Page MenuHomePhabricator

Use sort collation config in JavaScript (jquery.tablesorter)
Closed, ResolvedPublic

Description

Split off from T2164, this is a tracking bug for areas that need improved client-side sorting.

Details

Reference
bz30674

Event Timeline

bzimport raised the priority of this task from to Medium.Nov 21 2014, 11:51 PM
bzimport set Reference to bz30674.
bzimport added a subscriber: Unknown Object (MLST).
  • Bug 8732 has been marked as a duplicate of this bug. ***

Collation can already be adapted using: mw.config.set('tableSorterCollation',{'Ä':'A','Ö':'O','Ü':'U','ä':'a','ö':'o','ü':'u','ß':'ss'});

The question is, how do we do this automatically. Create a JS version of the Collation class ?

Easiest approach would probably to in the parser: read through the table, generate binary sortkeys, turn them into some non-binary form, put it in a data attribute.

The collation class (or rather the third party icu library used by it) is rather complex. I'm doubtful we could re-create it in javascript sanely. For example, it needs to do sorting on three different levels, be able to dynamically insert new "in-between" values, etc. We also don't even know what rules are being used at runtime (as the php bindings don't expose that, and it changes with version).

OTOH, I suppose it doesn't need to be exactly the same. Fixing just the really bad mismatches in sorting behaviour might be good enough.

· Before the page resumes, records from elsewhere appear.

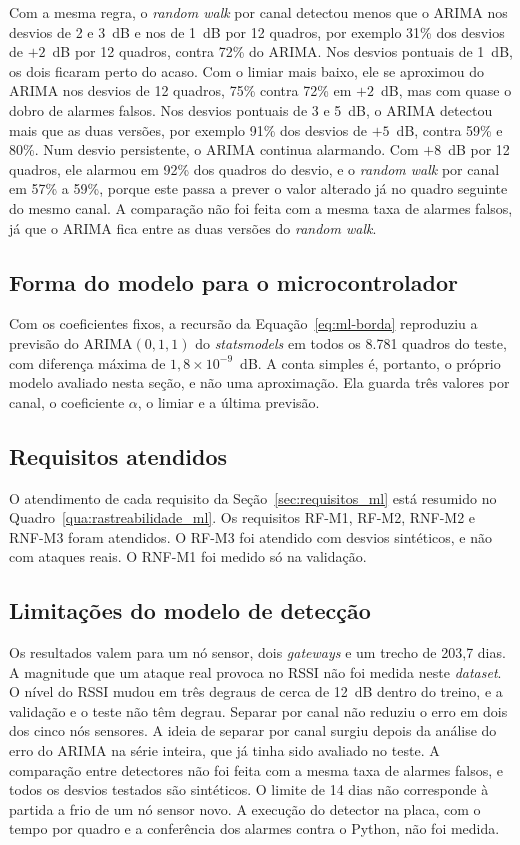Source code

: Com a mesma regra, o \textit{random walk} por canal detectou menos que o ARIMA
nos desvios de 2 e 3~dB e nos de 1~dB por 12 quadros, por exemplo 31\% dos
desvios de $+2$~dB por 12 quadros, contra 72\% do ARIMA. Nos desvios pontuais
de 1~dB, os dois ficaram perto do acaso. Com o limiar mais baixo, ele se aproximou do
ARIMA nos desvios de 12 quadros, 75\% contra 72\% em $+2$~dB, mas com quase o
dobro de alarmes falsos. Nos desvios pontuais de 3 e 5~dB, o ARIMA detectou mais que as duas versões,
por exemplo 91\% dos desvios de $+5$~dB, contra 59\% e 80\%. Num desvio
persistente, o ARIMA continua alarmando. Com $+8$~dB por 12 quadros, ele alarmou
em 92\% dos quadros do desvio, e o \textit{random walk} por canal em 57\% a
59\%, porque este passa a prever o valor alterado já no quadro seguinte do
mesmo canal. A comparação não foi feita com a mesma taxa de alarmes falsos, já
que o ARIMA fica entre as duas versões do \textit{random walk}.

\subsection{Forma do modelo para o microcontrolador}
\label{subsec:ml-res-borda}

Com os coeficientes fixos, a recursão da Equação~\ref{eq:ml-borda} reproduziu a
previsão do ARIMA$(0,1,1)$ do \textit{statsmodels} em todos os 8.781 quadros do
teste, com diferença máxima de $1{,}8 \times 10^{-9}$~dB. A conta simples é,
portanto, o próprio modelo avaliado nesta seção, e não uma aproximação. Ela
guarda três valores por canal, o coeficiente $\alpha$, o limiar e a última
previsão.

\subsection{Requisitos atendidos}
\label{subsec:ml-res-requisitos}

O atendimento de cada requisito da Seção~\ref{sec:requisitos_ml} está resumido
no Quadro~\ref{qua:rastreabilidade_ml}. Os requisitos RF-M1, RF-M2, RNF-M2 e
RNF-M3 foram atendidos. O RF-M3 foi atendido com desvios sintéticos, e não com
ataques reais. O RNF-M1 foi medido só na validação.

\subsection{Limitações do modelo de detecção}
\label{subsec:ml-res-limitacoes}

Os resultados valem para um nó sensor, dois \textit{gateways} e um trecho de
203,7 dias. A magnitude que um ataque real provoca no RSSI não foi medida neste
\textit{dataset}. O nível do RSSI mudou em três degraus de cerca de 12~dB
dentro do treino, e a validação e o teste não têm degrau. Separar por canal não
reduziu o erro em dois dos cinco nós sensores. A ideia de separar por canal
surgiu depois da análise do erro do ARIMA na série inteira, que já tinha sido
avaliado no teste. A comparação entre detectores não foi feita com a mesma taxa
de alarmes falsos, e todos os desvios testados são sintéticos. O limite de 14
dias não corresponde à partida a frio de um nó sensor novo. A execução do
detector na placa, com o tempo por quadro e a conferência dos alarmes contra o
Python, não foi medida.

This is actual problem for for various languages, for various scripting systems. In my opinion, needs to using CLDR instead custom tables and other client-side hacks.

In the https://phabricator.wikimedia.org/source/mediawiki/browse/master/resources/src/jquery/jquery.tablesorter.js currently used functions based on calling UTF charset directly:

function sortText( a, b ) {
  return ( ( a < b ) ? -1 : ( ( a > b ) ? 1 : 0 ) );
}

function sortTextDesc( a, b ) {
  return ( ( b < a ) ? -1 : ( ( b > a ) ? 1 : 0 ) );
}

In my opinion, these (or things around this) shoulds be replaced to calling CLDR data for built sorting index.

This is successful resolved for categories - see T162823 - and these same sequence should be used in the tablesorting.

PS: Maybe someone methods are exists in the https://github.com/rxaviers/cldrjs or https://github.com/globalizejs/globalize

The data required for collation is comparatively huge, somewhere on the order of megabytes I think. Even if there was a ready-to-use JavaScript library that implements the Unicode Collation Algorithm (which to my knowledge there isn't, but I'd love to be proved wrong), we couldn't reasonably ship it to the browser.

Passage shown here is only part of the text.